### ENTRIES PROVIDED
= = = = = = =

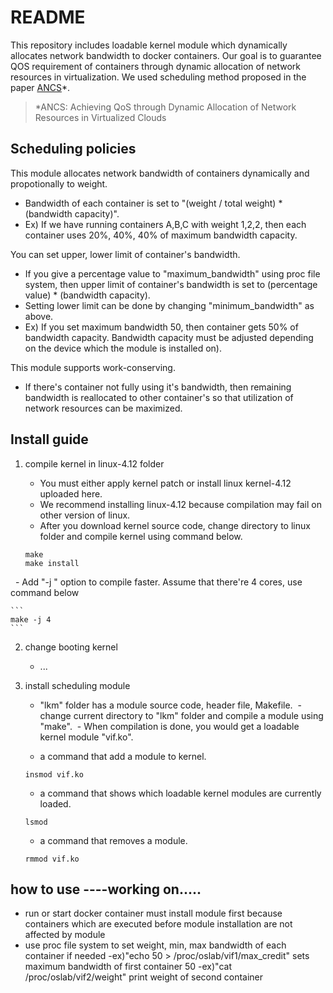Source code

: # README

This repository includes loadable kernel module which dynamically allocates network bandwidth to docker containers. Our goal is to guarantee QOS requirement of containers through dynamic allocation of network resources in virtualization. We used scheduling method proposed in the paper [ANCS](https://www.hindawi.com/journals/sp/2016/4708195/abs/)*. 

> *ANCS: Achieving QoS through Dynamic Allocation of Network Resources in Virtualized Clouds


## Scheduling policies

This module allocates network bandwidth of containers dynamically and propotionally to weight. 
   - Bandwidth of each container is set to "(weight / total weight) * (bandwidth capacity)".
   - Ex) If we have running containers A,B,C with weight 1,2,2, then each container uses 20%, 40%, 40% of maximum bandwidth capacity.


You can set upper, lower limit of container's bandwidth.
   - If you give a percentage value to "maximum_bandwidth" using proc file system, then upper limit of container's bandwidth is set to (percentage value) * (bandwidth capacity).
   - Setting lower limit can be done by changing "minimum_bandwidth" as above.
   - Ex) If you set maximum bandwidth 50, then container gets 50% of bandwidth capacity. Bandwidth capacity must be adjusted depending on the device which the module is installed on).


This module supports work-conserving.
   - If there's container not fully using it's bandwidth, then remaining bandwidth is reallocated to other container's so that utilization of network resources can be maximized.

## Install guide

1. compile kernel in linux-4.12 folder
   - You must either apply kernel patch or install linux kernel-4.12 uploaded here. 
   - We recommend installing linux-4.12 because compilation may fail on other version of linux.
   - After you download kernel source code, change directory to linux folder and compile kernel using command below.

	```
	make
	make install
	```

   - Add "-j <number of cores>" option to compile faster. Assume that there're 4 cores, use command below

	```
	make -j 4
	```

2. change booting kernel
   - ...

3. install scheduling module 
   - "lkm" folder has a module source code, header file, Makefile.
   - change current directory to "lkm" folder and compile a module using "make". 
   - When compilation is done, you would get a loadable kernel module "vif.ko".
   
   - a command that add a module to kernel.

	```
	insmod vif.ko
	```
	
   - a command that shows which loadable kernel modules are currently loaded.

   	```
	lsmod
	```

   - a command that removes a module.

	```
	rmmod vif.ko
	```

## how to use ----working on.....
  - run or start docker container
	must install module first because containers which are executed before module installation are not affected by module
  - use proc file system to set weight, min, max bandwidth of each container if needed
	-ex)"echo 50 > /proc/oslab/vif1/max_credit" sets maximum bandwidth of first container 50
	-ex)"cat /proc/oslab/vif2/weight" print weight of second container
	
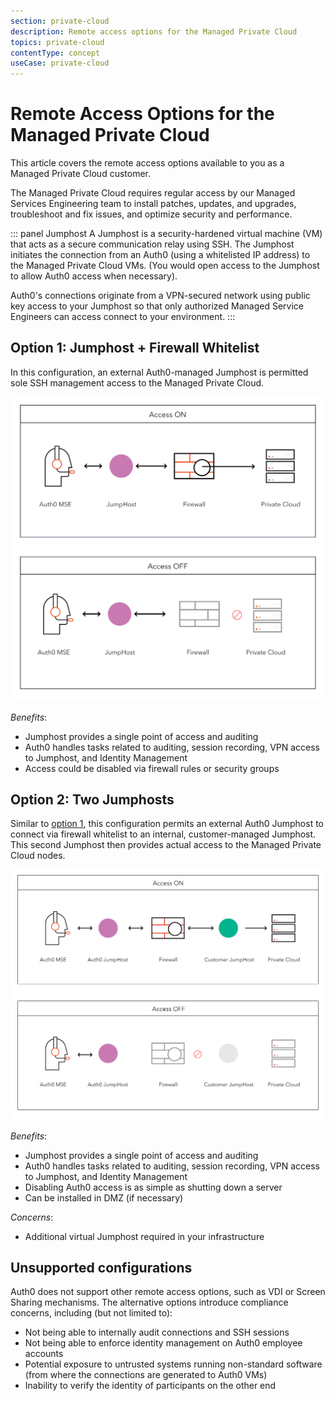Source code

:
 ```yaml
---
section: private-cloud
description: Remote access options for the Managed Private Cloud
topics: private-cloud
contentType: concept
useCase: private-cloud
---
```

# Remote Access Options for the Managed Private Cloud

This article covers the remote access options available to you as a Managed Private Cloud customer.

The Managed Private Cloud requires regular access by our Managed Services Engineering team to install patches, updates, and upgrades, troubleshoot and fix issues, and optimize security and performance.

::: panel Jumphost
A Jumphost is a security-hardened virtual machine (VM) that acts as a secure communication relay using SSH. The Jumphost initiates the connection from an Auth0 (using a whitelisted IP address) to the Managed Private Cloud VMs. (You would open access to the Jumphost to allow Auth0 access when necessary). 

Auth0's connections originate from a VPN-secured network using public key access to your Jumphost so that only authorized Managed Service Engineers can access connect to your environment.
:::

## Option 1: Jumphost + Firewall Whitelist

In this configuration, an external Auth0-managed Jumphost is permitted sole SSH management access to the Managed Private Cloud.

![](/media/articles/private-cloud/one-jumphost.png)

*Benefits*: 

* Jumphost provides a single point of access and auditing
* Auth0 handles tasks related to auditing, session recording, VPN access to Jumphost, and Identity Management
* Access could be disabled via firewall rules or security groups

## Option 2: Two Jumphosts

Similar to [option 1](#option-1-jumphost--firewall-whitelist), this configuration permits an external Auth0 Jumphost to connect via firewall whitelist to an internal, customer-managed Jumphost. This second Jumphost then provides actual access to the Managed Private Cloud nodes.

![](/media/articles/private-cloud/two-jumphosts.png)

*Benefits*: 

* Jumphost provides a single point of access and auditing
* Auth0 handles tasks related to auditing, session recording, VPN access to Jumphost, and Identity Management
* Disabling Auth0 access is as simple as shutting down a server
* Can be installed in DMZ (if necessary)

*Concerns*: 

* Additional virtual Jumphost required in your infrastructure

## Unsupported configurations

Auth0 does not support other remote access options, such as VDI or Screen Sharing mechanisms. The alternative options introduce compliance concerns, including (but not limited to):

* Not being able to internally audit connections and SSH sessions
* Not being able to enforce identity management on Auth0 employee accounts
* Potential exposure to untrusted systems running non-standard software (from where the connections are generated to Auth0 VMs)
* Inability to verify the identity of participants on the other end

= = = = = = =

### DIRECTIONS
Without the pictures, return the listing above from its first line through the line that has "This module allocates".

### EXERCISE RESULT
Source code

: # README

This repository includes loadable kernel module which dynamically allocates network bandwidth to docker containers. Our goal is to guarantee QOS requirement of containers through dynamic allocation of network resources in virtualization. We used scheduling method proposed in the paper [ANCS](https://www.hindawi.com/journals/sp/2016/4708195/abs/)*. 

> *ANCS: Achieving QoS through Dynamic Allocation of Network Resources in Virtualized Clouds


## Scheduling policies

This module allocates network bandwidth of containers dynamically and propotionally to weight. 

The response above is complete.